What you have to do:
From the material beneath, pull every line with the word "already".

----

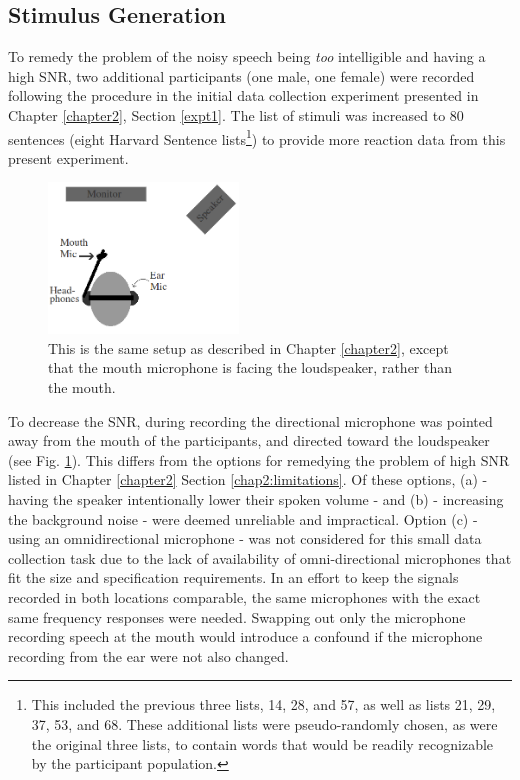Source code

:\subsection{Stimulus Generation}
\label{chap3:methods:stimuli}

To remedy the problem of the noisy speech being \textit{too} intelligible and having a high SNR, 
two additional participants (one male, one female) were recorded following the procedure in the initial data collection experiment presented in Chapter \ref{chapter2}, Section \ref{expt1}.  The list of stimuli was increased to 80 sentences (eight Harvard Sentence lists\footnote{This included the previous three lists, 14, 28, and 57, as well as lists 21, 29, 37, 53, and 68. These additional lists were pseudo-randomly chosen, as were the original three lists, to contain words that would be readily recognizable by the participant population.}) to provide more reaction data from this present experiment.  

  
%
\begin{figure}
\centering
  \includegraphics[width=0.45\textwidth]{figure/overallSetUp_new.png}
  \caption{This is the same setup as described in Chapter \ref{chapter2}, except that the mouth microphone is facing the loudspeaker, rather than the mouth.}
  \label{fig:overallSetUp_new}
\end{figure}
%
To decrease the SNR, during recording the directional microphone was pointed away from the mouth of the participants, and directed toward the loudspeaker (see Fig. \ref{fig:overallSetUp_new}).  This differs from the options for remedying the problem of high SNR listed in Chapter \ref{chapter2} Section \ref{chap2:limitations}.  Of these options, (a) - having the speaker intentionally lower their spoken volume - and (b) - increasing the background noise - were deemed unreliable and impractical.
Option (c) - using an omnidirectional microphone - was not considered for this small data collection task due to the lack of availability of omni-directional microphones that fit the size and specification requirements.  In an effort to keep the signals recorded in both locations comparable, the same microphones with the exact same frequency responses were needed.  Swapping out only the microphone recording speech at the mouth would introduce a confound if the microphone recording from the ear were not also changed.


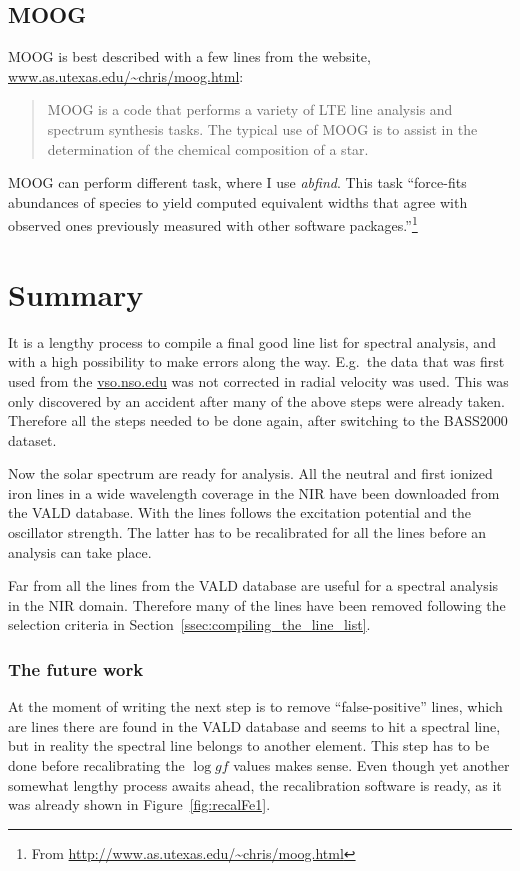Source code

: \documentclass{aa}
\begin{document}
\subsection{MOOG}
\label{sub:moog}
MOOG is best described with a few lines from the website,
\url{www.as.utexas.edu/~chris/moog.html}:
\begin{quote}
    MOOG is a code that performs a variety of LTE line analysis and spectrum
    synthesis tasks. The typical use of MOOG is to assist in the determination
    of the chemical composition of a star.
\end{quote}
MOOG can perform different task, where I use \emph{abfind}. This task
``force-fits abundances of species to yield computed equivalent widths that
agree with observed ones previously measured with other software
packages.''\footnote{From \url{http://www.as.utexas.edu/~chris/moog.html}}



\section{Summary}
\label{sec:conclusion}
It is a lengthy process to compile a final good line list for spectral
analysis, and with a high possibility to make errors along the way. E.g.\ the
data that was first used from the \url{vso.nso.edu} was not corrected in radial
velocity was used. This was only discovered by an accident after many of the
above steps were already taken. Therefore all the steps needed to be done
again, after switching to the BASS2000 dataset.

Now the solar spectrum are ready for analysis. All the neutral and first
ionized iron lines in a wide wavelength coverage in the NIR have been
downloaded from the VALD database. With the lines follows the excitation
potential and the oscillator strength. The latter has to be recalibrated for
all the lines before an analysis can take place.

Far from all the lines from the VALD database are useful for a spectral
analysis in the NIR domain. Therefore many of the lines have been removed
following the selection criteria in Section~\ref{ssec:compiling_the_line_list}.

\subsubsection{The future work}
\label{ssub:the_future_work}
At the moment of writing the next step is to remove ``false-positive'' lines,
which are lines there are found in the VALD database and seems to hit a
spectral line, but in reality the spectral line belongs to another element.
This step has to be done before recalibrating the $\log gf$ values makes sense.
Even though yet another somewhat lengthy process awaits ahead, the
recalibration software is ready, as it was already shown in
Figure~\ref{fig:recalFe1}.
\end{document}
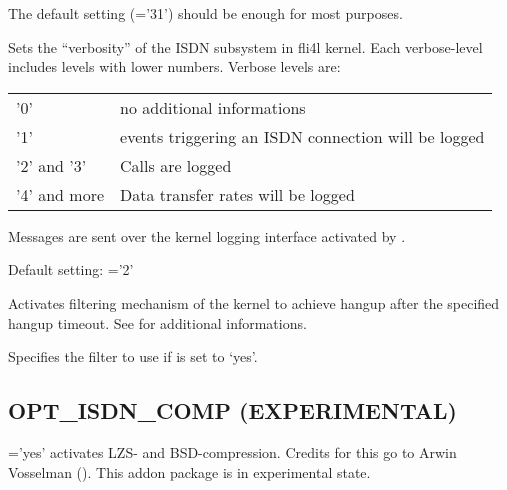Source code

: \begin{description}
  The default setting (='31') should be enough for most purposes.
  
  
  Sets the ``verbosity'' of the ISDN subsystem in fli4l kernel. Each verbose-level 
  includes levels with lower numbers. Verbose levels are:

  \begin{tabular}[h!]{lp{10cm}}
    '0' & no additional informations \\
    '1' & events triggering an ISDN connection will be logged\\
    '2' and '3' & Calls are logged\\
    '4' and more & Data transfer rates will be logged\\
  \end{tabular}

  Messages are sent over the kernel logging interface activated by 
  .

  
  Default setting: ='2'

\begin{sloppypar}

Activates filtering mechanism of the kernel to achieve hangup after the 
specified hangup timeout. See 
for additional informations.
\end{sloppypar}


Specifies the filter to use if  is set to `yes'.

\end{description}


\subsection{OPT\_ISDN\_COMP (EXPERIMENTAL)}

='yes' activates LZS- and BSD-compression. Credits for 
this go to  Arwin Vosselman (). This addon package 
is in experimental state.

----

Result of this exercise:
above steps were already taken. Therefore all the steps needed to be done
recalibration software is ready, as it was already shown in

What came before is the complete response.